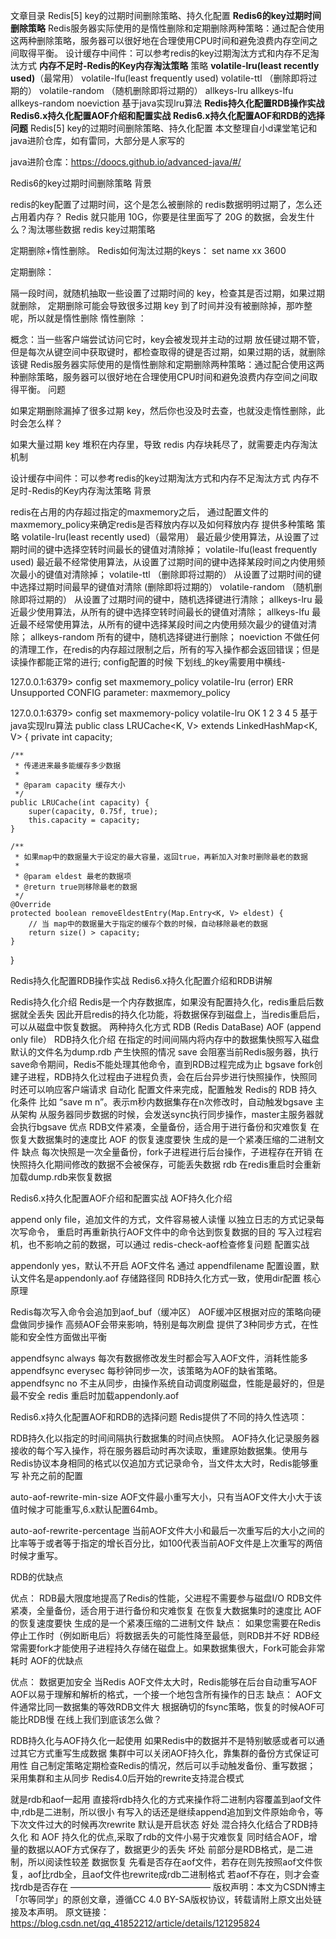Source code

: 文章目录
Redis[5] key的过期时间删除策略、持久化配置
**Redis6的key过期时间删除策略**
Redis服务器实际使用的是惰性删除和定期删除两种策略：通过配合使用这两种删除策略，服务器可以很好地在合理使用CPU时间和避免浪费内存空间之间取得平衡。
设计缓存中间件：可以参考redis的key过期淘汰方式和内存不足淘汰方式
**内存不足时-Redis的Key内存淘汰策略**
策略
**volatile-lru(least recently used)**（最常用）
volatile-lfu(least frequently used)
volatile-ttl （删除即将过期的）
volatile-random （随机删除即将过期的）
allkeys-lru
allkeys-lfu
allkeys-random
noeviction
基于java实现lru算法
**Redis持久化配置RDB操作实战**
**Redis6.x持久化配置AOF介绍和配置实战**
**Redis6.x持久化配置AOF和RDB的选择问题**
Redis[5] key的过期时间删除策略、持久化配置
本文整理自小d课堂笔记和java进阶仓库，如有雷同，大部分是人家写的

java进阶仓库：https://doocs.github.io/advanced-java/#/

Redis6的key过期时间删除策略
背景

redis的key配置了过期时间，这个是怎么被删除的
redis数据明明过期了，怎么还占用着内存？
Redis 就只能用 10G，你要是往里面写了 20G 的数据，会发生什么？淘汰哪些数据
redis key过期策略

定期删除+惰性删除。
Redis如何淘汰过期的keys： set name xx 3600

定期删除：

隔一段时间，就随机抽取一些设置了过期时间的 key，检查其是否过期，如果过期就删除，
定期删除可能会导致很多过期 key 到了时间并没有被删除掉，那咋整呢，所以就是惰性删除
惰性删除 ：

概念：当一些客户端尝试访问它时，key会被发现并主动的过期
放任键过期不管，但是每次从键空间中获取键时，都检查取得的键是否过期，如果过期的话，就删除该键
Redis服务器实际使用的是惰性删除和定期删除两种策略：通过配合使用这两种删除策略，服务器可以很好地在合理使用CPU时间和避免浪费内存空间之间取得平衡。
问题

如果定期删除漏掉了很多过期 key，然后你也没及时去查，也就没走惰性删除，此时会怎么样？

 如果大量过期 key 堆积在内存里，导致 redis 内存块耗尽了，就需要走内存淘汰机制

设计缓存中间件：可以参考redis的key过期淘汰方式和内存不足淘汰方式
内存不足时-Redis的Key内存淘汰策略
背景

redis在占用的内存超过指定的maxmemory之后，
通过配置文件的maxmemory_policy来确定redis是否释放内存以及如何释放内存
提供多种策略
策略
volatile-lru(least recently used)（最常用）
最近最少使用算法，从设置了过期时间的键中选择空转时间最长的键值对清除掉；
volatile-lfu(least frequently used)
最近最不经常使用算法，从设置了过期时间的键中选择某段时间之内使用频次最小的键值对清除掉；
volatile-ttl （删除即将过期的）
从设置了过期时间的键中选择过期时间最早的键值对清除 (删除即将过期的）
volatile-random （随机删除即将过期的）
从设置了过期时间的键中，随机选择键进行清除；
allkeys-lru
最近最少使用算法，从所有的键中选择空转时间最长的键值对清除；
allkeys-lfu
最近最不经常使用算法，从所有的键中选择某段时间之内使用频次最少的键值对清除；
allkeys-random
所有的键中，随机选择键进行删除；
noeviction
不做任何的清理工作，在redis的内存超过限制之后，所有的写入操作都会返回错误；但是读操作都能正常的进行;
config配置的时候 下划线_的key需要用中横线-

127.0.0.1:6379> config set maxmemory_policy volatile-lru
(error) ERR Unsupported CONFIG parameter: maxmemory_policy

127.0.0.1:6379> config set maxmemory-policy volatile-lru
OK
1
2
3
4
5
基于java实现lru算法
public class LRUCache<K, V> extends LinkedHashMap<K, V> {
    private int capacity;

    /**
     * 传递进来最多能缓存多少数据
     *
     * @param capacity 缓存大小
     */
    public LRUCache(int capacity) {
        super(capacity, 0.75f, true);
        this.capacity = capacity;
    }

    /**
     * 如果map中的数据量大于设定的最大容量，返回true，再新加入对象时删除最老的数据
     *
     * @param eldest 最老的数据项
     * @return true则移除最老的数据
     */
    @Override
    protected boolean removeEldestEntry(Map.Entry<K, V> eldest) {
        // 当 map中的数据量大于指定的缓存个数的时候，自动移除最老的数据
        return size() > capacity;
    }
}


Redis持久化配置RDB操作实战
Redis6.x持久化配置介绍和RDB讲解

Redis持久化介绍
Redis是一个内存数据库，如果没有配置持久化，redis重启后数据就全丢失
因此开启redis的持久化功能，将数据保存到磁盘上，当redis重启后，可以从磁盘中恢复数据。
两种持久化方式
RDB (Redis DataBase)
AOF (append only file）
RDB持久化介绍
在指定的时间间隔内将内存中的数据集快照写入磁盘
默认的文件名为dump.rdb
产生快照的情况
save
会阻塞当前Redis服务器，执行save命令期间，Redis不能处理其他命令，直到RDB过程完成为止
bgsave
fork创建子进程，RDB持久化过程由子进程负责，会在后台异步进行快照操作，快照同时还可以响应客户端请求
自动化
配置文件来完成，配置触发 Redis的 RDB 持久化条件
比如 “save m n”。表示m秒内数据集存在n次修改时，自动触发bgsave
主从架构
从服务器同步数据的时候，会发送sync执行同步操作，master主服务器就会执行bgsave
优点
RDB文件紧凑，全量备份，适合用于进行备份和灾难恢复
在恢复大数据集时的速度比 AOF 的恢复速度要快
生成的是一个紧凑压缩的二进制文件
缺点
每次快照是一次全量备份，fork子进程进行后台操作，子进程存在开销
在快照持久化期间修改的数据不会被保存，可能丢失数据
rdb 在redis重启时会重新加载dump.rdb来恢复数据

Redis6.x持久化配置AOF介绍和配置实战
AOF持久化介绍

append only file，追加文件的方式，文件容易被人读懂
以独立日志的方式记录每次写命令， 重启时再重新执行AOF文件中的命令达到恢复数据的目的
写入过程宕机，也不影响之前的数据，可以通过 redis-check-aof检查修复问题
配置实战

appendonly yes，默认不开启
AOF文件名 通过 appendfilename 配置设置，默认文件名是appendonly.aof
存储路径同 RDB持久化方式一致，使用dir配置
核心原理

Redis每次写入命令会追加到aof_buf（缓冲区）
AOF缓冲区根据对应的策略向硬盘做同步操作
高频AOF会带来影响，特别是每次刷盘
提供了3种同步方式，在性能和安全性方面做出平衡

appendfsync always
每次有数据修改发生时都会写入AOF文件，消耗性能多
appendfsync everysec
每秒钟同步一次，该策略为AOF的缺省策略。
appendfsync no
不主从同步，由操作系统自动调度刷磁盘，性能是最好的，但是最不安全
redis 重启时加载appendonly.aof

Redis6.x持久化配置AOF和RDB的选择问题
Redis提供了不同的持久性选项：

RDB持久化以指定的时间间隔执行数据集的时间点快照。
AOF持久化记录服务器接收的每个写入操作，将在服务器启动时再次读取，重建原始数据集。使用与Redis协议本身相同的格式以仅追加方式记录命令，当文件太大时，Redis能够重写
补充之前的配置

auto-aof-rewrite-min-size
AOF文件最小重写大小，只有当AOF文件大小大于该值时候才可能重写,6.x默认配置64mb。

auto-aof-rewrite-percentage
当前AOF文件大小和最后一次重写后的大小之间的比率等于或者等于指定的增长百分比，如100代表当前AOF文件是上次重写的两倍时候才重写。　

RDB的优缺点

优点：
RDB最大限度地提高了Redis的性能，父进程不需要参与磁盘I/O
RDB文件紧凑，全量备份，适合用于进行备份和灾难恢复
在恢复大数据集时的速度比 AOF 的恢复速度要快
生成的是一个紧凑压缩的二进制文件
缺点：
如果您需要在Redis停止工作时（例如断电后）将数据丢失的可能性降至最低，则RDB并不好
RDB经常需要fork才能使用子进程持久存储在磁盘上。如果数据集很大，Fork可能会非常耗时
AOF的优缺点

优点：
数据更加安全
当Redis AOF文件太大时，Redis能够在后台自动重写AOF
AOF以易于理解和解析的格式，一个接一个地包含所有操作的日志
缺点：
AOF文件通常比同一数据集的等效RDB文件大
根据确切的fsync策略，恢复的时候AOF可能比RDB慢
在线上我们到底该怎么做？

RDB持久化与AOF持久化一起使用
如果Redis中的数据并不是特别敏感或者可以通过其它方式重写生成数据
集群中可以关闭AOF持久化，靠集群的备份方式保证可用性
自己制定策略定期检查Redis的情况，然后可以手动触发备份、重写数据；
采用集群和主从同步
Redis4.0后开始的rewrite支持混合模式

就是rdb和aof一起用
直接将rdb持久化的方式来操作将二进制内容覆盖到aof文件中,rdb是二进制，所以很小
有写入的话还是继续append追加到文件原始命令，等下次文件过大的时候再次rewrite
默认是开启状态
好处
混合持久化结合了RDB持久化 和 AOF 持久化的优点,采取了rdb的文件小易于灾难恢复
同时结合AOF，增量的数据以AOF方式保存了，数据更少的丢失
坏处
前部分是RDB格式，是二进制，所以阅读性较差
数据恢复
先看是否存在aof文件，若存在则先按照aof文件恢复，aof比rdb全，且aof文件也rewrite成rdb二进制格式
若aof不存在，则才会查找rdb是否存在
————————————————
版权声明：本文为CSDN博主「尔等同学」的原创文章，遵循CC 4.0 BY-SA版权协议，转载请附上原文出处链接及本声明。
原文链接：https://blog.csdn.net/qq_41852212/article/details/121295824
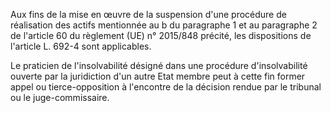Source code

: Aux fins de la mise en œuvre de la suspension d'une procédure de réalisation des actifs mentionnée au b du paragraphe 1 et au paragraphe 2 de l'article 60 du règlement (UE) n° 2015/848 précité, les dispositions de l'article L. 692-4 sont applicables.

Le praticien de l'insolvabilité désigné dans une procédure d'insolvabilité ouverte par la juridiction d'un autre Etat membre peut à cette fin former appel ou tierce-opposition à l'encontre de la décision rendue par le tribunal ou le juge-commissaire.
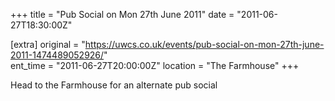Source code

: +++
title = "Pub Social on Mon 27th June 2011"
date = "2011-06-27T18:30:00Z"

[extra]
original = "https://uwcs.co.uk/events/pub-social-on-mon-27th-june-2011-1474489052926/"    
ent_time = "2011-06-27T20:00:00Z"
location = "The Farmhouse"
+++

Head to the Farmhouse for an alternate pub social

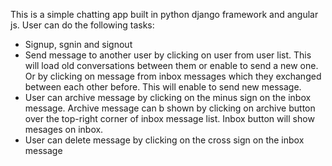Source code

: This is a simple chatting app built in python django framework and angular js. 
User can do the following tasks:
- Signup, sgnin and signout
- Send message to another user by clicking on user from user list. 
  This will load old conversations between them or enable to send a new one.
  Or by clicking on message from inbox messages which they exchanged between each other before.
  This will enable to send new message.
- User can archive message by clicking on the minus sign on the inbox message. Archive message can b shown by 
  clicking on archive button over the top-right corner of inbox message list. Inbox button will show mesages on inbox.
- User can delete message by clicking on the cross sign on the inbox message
+++++
-- Required work --
Across the listing above, find all lines where the word "least" is present and copy them.

-- Solution to the problem --
**volatile-lru(least recently used)**（最常用）
volatile-lfu(least frequently used)
volatile-lru(least recently used)（最常用）
volatile-lfu(least frequently used)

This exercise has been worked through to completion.